**Exercise requirements:** Each line below containing the word "operatorname" needs to be shown.

**Records shown:**
=== Begin Enclosure ===

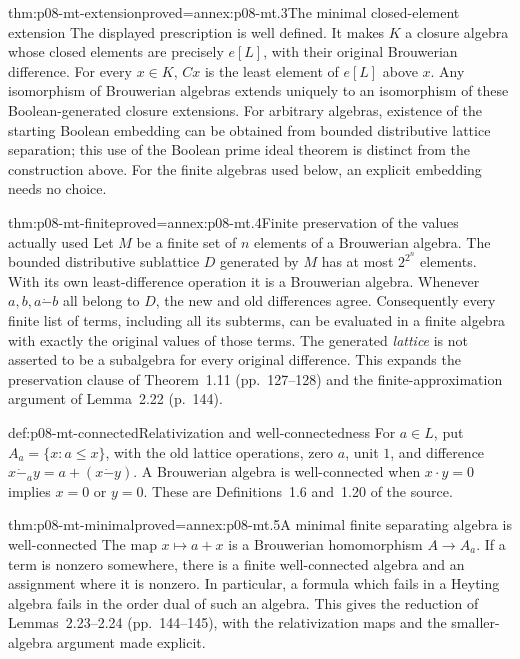 \begin{hbtheorem}{thm:p08-mt-extension}{proved=annex:p08-mt.3}{The minimal closed-element extension}
The displayed prescription is well defined. It makes \(K\) a closure
algebra whose closed elements are precisely \(e[L]\), with their original
Brouwerian difference. For every \(x\in K\), \(Cx\) is the least element
of \(e[L]\) above \(x\). Any isomorphism of Brouwerian algebras extends
uniquely to an isomorphism of these Boolean-generated closure extensions.
For arbitrary algebras, existence of the starting Boolean embedding can
be obtained from bounded distributive lattice separation; this use of
the Boolean prime ideal theorem is distinct from the construction above.
For the finite algebras used below, an explicit embedding needs no choice.
\end{hbtheorem}

\begin{hblemma}{thm:p08-mt-finite}{proved=annex:p08-mt.4}{Finite preservation of the values actually used}
Let \(M\) be a finite set of \(n\) elements of a Brouwerian algebra.
The bounded distributive sublattice \(D\) generated by \(M\) has at most
\(2^{2^n}\) elements. With its own least-difference operation it is a
Brouwerian algebra. Whenever \(a,b,a\mathbin{\dot{-}}b\) all belong to
\(D\), the new and old differences agree.
Consequently every finite list of terms, including all its subterms, can
be evaluated in a finite algebra with exactly the original values of
those terms. The generated \emph{lattice} is not asserted to be a
subalgebra for every original difference.
This expands the preservation clause of Theorem~1.11 (pp.~127--128) and
the finite-approximation argument of Lemma~2.22 (p.~144).
\end{hblemma}

\begin{hbdefinition}{def:p08-mt-connected}{Relativization and well-connectedness}
For \(a\in L\), put \(A_a=\{x:a\leq x\}\), with the old lattice
operations, zero \(a\), unit \(1\), and difference
\(x\mathbin{\dot{-}}_a y=a+(x\mathbin{\dot{-}}y)\).
A Brouwerian algebra is well-connected when
\(x\cdot y=0\) implies \(x=0\) or \(y=0\).
These are Definitions~1.6 and~1.20 of the source.
\end{hbdefinition}

\begin{hblemma}{thm:p08-mt-minimal}{proved=annex:p08-mt.5}{A minimal finite separating algebra is well-connected}
The map \(x\mapsto a+x\) is a Brouwerian homomorphism \(A\to A_a\).
If a term is nonzero somewhere, there is a finite well-connected algebra
and an assignment where it is nonzero. In particular, a formula which
fails in a Heyting algebra fails in the order dual of such an algebra.
This gives the reduction of Lemmas~2.23--2.24 (pp.~144--145), with the
relativization maps and the smaller-algebra argument made explicit.
\end{hblemma}

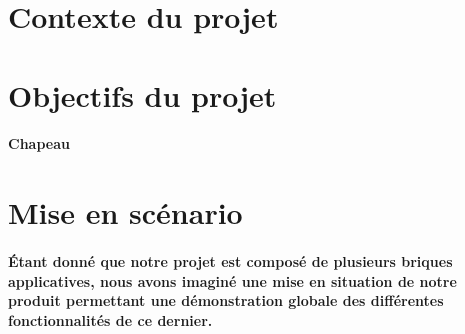 \section{Contexte du projet} \label{sec:introduction}
\begin{comment}
 Nous vivons dans une époque où les systèmes autonomes commencent à 
prendre et ont d'ores et déjà pris une place importante dans notre 
société. Par systèmes "autonomes", nous entendons des dispositifs 
informatiques capable de prendre des décisions en accord avec les 
différentes prises d'informations sur son environnement. Ainsi, notre 
projet de micro souris s'inscrit parfaitement dans ce contexte.  À une 
échelle microscopique et nanoscopique, ce projet pourrait profiter à la 
médecine dans l'exploration des différents vaisseaux du corps humain par 
exemple ; ou bien, à plus grande échelle, il pourrait servir le domaine du 
secourisme. L'intelligence mise en oeuvre sur notre dispositif embarqué se 
sert des algorithmes déjà connus et maîtrisés dans le domaine de l'intelligence 
artificielle. Bien que élaborés il y a déjà des décennies, nous voyons aujourd'hui 
apparaître de plus en plus d'implémentations de ces mêmes algorithmes dans les 
systèmes actuels grâce aux avancées concernant les composants électroniques avec 
notamment la miniaturisation de la mémoire. Ainsi, pour citer quelques systèmes 
autonomes déjà extrêmement performants qui emploient les algorithmes dont nous 
allons nous servir pour notre projet, nous pouvons évoquer la conduite autonome 
de Tesla en voie rapide (autopilot) ou bien plus généralement le domaine des jeux vidéos.

< À DEVELOPPER >
\end{comment}

\section{Objectifs du projet} \label{sec:objectifs}
\paragraph{Chapeau}

\section{Mise en scénario} \label{sec:miseEnScenario}

\paragraph{
	Étant donné que notre projet est composé de plusieurs briques applicatives, 
nous avons imaginé une mise en situation de notre produit permettant une 
démonstration globale des différentes fonctionnalités de ce dernier.}

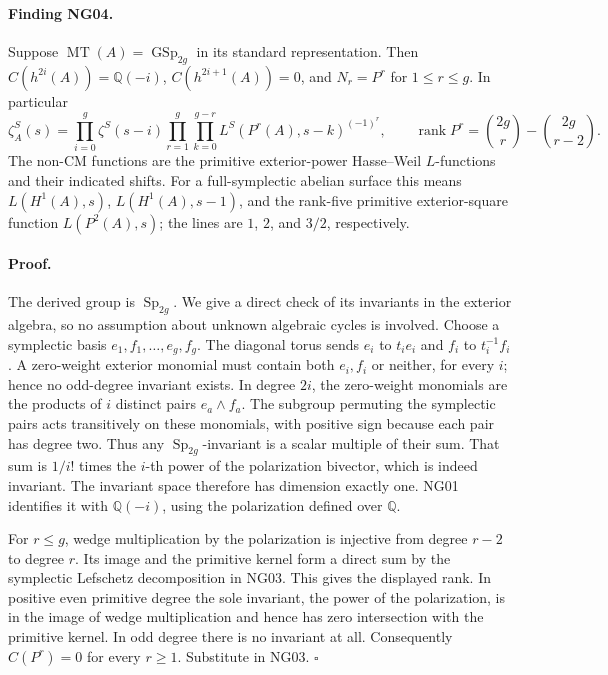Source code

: \documentclass[11pt]{article}
\theoremstyle{remark}
\begin{document}
\paragraph{Finding NG04.}
Suppose $\operatorname{MT}(A)=\operatorname{GSp}_{2g}$ in its standard
representation.  Then $C(h^{2i}(A))=\mathbb Q(-i)$,
$C(h^{2i+1}(A))=0$, and $N_r=P^r$ for $1\le r\le g$.
In particular
\[
 \zeta_A^S(s)=\prod_{i=0}^g\zeta^S(s-i)
       \prod_{r=1}^g\prod_{k=0}^{g-r}L^S(P^r(A),s-k)^{(-1)^r},
 \qquad \operatorname{rank}P^r={2g\choose r}-{2g\choose r-2}. \tag{NG04.1}
\]
The non-CM functions are the primitive exterior-power Hasse--Weil
$L$-functions and their indicated shifts.  For a full-symplectic
abelian surface this means $L(H^1(A),s)$,
$L(H^1(A),s-1)$, and the rank-five primitive exterior-square function
$L(P^2(A),s)$; the lines are $1$, $2$, and $3/2$, respectively.

\paragraph{Proof.}
The derived group is $\operatorname{Sp}_{2g}$.  We give a direct check
of its invariants in the exterior algebra, so no assumption about
unknown algebraic cycles is involved.  Choose a symplectic basis
$e_1,f_1,\ldots,e_g,f_g$.  The diagonal torus sends $e_i$ to $t_i e_i$
and $f_i$ to $t_i^{-1}f_i$.  A zero-weight exterior monomial must
contain both $e_i,f_i$ or neither, for every $i$; hence no odd-degree
invariant exists.  In degree $2i$, the zero-weight monomials are the
products of $i$ distinct pairs $e_a\wedge f_a$.  The subgroup
permuting the symplectic pairs acts transitively on these monomials,
with positive sign because each pair has degree two.  Thus any
$\operatorname{Sp}_{2g}$-invariant is a scalar multiple of their sum.
That sum is $1/i!$ times the $i$-th power of the polarization bivector,
which is indeed invariant.  The invariant space therefore has
dimension exactly one.  NG01 identifies it with $\mathbb Q(-i)$,
using the polarization defined over $\mathbb Q$.

For $r\le g$, wedge multiplication by the polarization is injective
from degree $r-2$ to degree $r$.  Its image and the primitive kernel
form a direct sum by the symplectic Lefschetz decomposition in NG03.
This gives the displayed rank.  In positive even primitive degree
the sole invariant, the power of the polarization, is in the image
of wedge multiplication and hence has zero intersection with the
primitive kernel.  In odd degree there is no invariant at all.
Consequently $C(P^r)=0$ for every $r\ge1$.  Substitute in NG03.
\hfill$\square$
\end{document}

=== End Enclosure ===

**Expected answer:**
Suppose $\operatorname{MT}(A)=\operatorname{GSp}_{2g}$ in its standard
 \qquad \operatorname{rank}P^r={2g\choose r}-{2g\choose r-2}. \tag{NG04.1}
The derived group is $\operatorname{Sp}_{2g}$.  We give a direct check
$\operatorname{Sp}_{2g}$-invariant is a scalar multiple of their sum.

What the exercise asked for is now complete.